6.4(水)リリース『ハウス・オブ・カード 野望の階段』トレーラー - YouTube
最近はドラマも撮っており『ハウス・オブ・カード 野望の階段』ではアメリカの政治の内幕をサスペンス・タッチで描き、高い評価(アメリカで“TV界のアカデミー賞”と呼ばれるプライムタイム・エミー賞)を得ている。
さて、『ゴーン・ガール』である。感想などと書いて大変恐縮なのだが、予備知識や見た人の感想を一切聞かずに、見に行かれることをおすすめしたい。もし、みなさんの周りの映画好きの友人が「あの映画はね~」と得意げに話し始めたら、耳をふさいでほしい(笑)
サスペンスである以上、先入観なしに見られた方が、間違いなく愉しめるからだ。
そして、期待以上の作品であると断言したい。2014年、ぼくが見た31本の中でBESTだった。
ただ、この主役の夫婦のことだけは、予備知識として頭に入れておいてもいいかもしれない。ニューヨークで2人とも雑誌ライターをしていたのだが不況の影響で失業する。夫の母親がガンを発症させたために、妻が愛するニューヨーク市から彼の地元である田舎のミズーリ州に引っ越すのだ。
以下、長谷川町蔵氏が英語ジャーナル1月号で書かれていた文の引用である。
”時代設定が2010年であることが重要だ。夫妻がそれまで暮らしていたNYからミズーリ州に引っ越してきたのは、その2年前。引っ越しの原因はリーマンショックによる不況と電子書籍の流行の犠牲者なのだ”
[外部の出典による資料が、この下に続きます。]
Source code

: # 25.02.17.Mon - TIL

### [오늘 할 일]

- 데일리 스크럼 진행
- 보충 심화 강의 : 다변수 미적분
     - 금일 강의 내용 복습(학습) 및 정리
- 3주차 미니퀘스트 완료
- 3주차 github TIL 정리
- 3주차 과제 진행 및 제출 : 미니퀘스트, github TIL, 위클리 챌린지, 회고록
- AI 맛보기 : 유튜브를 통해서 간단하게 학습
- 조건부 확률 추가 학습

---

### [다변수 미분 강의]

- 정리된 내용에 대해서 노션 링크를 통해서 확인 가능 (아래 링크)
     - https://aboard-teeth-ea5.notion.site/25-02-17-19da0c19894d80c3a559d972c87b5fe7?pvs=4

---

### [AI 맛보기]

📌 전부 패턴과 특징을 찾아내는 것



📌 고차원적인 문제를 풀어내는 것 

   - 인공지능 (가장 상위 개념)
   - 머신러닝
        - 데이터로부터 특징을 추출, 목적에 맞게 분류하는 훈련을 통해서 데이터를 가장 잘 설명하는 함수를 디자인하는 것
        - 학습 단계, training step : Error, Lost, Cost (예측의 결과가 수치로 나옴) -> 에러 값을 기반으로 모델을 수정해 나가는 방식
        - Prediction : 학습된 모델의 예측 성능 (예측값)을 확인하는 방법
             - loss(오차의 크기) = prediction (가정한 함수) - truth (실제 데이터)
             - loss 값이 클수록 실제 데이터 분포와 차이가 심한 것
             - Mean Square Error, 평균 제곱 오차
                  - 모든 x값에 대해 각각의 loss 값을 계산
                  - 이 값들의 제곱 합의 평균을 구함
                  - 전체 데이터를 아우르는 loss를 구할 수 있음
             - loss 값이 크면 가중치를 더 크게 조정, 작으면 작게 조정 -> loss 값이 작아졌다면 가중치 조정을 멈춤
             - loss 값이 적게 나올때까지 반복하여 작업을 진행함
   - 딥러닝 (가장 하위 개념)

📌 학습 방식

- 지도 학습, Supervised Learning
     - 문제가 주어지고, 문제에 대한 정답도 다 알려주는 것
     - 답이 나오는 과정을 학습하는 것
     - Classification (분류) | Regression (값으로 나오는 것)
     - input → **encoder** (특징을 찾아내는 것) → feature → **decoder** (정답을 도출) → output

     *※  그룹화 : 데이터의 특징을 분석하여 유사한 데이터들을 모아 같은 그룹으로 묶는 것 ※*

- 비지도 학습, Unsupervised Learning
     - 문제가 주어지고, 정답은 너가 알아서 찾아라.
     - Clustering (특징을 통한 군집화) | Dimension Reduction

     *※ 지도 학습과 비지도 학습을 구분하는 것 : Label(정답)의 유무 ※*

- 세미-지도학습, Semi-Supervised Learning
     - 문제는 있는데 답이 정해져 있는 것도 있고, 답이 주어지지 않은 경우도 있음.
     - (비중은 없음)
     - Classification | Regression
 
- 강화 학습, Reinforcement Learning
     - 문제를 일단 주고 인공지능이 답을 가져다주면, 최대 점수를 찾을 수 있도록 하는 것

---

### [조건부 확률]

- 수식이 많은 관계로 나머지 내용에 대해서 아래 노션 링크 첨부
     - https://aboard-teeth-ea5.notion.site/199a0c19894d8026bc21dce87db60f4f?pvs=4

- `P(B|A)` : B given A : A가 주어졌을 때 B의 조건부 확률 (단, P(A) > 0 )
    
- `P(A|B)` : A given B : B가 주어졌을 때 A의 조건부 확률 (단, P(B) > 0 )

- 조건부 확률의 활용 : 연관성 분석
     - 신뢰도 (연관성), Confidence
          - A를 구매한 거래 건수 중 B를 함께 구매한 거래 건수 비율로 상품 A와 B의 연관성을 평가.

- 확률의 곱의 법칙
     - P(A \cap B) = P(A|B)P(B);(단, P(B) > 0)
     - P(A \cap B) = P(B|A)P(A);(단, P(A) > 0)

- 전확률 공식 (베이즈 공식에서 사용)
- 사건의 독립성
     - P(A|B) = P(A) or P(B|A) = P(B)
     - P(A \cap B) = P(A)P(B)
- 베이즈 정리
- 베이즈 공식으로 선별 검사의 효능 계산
そうリーマン・ショックによる不況とAmazonを中心とする電子書籍の流行で、雑誌ビジネスに不況の嵐が吹き荒れた。そのあおりを受けて夫妻は失業した。もし、それがなければ、ミズーリ州に引っ越してくることはなかっただろう。
最後に、もう一度みなさんにお伝えしたい。映画館で見るにしろ、DVDで見るにしろ、この作品だけは、友人の感想や予備知識なしで、是非。
そして、見終わったら、一緒に見た人とあるいは既に見た人と映画の解釈や内容について盛り上がると愉しさが2倍いや3倍になるのではないだろうか。